#### [Work instruction]
If a line in the data below holds the word "Buterin", copy it.

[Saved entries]
########################################
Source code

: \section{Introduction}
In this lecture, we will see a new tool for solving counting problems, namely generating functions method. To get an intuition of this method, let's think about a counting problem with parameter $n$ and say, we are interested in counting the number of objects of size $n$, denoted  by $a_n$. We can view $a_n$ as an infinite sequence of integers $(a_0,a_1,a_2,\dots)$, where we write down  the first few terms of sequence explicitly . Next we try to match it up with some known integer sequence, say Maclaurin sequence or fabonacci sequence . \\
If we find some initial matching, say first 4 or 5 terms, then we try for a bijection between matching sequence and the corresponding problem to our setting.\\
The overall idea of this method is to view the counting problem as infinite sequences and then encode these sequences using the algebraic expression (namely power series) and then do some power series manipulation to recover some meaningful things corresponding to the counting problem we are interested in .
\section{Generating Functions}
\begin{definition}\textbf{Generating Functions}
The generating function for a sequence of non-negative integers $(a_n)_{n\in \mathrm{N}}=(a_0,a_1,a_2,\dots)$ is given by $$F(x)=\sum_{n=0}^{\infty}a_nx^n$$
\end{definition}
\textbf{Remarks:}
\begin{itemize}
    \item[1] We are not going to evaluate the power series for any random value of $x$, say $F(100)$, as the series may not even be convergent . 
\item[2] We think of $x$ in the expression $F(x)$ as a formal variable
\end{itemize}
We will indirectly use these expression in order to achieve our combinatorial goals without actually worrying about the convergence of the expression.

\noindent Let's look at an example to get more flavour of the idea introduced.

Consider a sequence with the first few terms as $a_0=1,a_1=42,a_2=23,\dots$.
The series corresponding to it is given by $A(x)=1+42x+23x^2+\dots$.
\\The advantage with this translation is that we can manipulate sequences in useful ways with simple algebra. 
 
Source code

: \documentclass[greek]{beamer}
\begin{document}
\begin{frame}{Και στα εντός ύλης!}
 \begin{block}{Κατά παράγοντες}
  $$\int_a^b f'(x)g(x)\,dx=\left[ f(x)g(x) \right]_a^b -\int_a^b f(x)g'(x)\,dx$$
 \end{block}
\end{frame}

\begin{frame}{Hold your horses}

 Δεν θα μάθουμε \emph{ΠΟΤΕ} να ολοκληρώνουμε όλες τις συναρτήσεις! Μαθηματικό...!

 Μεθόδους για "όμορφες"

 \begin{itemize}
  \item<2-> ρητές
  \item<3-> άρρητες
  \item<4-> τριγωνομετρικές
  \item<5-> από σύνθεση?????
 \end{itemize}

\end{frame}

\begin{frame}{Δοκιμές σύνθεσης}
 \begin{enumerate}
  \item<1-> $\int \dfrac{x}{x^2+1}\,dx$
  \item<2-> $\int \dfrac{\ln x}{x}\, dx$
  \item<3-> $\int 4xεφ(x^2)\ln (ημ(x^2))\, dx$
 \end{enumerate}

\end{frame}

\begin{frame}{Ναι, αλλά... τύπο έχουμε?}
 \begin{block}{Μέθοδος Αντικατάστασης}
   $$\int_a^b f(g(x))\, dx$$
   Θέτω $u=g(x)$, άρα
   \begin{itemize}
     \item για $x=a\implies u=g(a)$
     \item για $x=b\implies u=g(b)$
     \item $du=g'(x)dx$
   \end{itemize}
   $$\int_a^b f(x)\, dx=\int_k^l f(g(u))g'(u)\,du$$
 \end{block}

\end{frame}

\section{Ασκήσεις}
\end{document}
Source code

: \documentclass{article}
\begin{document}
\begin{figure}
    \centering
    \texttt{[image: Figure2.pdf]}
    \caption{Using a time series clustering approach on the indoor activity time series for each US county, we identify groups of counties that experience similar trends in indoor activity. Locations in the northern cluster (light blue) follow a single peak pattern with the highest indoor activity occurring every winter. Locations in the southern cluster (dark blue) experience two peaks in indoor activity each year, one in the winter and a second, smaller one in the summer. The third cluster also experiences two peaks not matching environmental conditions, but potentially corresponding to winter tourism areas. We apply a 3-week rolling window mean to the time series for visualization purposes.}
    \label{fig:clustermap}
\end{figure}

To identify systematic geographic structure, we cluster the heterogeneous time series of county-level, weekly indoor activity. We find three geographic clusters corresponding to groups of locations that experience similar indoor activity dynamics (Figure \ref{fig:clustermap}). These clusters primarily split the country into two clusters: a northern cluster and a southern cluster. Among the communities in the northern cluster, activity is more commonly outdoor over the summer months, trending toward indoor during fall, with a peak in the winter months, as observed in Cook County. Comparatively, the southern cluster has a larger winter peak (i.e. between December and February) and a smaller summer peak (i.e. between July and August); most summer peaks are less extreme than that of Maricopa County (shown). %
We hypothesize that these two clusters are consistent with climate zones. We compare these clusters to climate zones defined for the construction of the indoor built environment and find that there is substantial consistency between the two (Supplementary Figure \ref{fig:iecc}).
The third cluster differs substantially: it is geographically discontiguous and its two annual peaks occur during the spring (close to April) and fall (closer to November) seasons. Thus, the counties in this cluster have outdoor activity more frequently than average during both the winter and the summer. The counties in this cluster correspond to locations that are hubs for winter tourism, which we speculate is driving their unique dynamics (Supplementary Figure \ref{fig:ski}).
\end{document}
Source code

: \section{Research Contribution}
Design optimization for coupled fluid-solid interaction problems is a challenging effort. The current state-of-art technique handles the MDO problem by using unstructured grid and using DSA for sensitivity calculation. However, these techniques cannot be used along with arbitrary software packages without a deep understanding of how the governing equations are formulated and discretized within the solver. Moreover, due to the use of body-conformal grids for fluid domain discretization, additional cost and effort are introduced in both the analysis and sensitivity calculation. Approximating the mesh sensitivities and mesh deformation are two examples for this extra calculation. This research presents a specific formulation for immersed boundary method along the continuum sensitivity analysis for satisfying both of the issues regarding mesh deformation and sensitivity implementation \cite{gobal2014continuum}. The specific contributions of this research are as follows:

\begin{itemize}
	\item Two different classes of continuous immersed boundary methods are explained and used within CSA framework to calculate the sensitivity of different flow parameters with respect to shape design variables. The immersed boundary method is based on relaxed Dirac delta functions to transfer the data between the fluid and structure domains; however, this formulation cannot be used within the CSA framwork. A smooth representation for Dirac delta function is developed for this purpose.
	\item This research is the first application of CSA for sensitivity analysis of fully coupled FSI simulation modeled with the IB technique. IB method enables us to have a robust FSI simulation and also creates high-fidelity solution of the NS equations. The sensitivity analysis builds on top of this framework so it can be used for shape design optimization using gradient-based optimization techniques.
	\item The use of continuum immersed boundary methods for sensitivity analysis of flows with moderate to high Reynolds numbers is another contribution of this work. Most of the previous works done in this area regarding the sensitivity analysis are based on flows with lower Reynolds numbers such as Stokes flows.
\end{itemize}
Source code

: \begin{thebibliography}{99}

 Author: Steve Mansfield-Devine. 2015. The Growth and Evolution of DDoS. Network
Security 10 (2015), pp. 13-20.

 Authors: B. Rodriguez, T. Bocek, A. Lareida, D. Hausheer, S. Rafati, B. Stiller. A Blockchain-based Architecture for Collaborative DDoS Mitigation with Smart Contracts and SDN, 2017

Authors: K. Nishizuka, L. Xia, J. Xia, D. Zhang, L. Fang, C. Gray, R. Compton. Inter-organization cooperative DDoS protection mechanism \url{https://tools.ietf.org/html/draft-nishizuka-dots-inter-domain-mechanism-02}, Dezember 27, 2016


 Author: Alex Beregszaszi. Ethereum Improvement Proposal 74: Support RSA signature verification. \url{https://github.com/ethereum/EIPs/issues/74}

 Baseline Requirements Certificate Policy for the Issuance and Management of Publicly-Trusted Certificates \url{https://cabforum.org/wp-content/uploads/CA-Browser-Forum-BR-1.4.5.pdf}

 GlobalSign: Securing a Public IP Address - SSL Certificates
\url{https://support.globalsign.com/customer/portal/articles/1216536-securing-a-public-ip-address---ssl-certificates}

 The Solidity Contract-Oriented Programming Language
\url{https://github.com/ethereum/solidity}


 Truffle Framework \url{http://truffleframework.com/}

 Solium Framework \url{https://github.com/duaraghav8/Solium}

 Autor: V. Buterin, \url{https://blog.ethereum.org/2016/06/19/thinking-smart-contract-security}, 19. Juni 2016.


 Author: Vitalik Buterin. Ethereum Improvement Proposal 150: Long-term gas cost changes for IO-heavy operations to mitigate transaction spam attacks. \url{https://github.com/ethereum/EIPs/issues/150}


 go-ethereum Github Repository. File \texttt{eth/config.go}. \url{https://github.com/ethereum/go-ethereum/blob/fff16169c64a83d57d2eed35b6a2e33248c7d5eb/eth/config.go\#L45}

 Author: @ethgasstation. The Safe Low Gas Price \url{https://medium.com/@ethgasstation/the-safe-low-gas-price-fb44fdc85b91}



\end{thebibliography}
########################################
#### [Expected output]
 Autor: V. Buterin, \url{https://blog.ethereum.org/2016/06/19/thinking-smart-contract-security}, 19. Juni 2016.
 Author: Vitalik Buterin. Ethereum Improvement Proposal 150: Long-term gas cost changes for IO-heavy operations to mitigate transaction spam attacks. \url{https://github.com/ethereum/EIPs/issues/150}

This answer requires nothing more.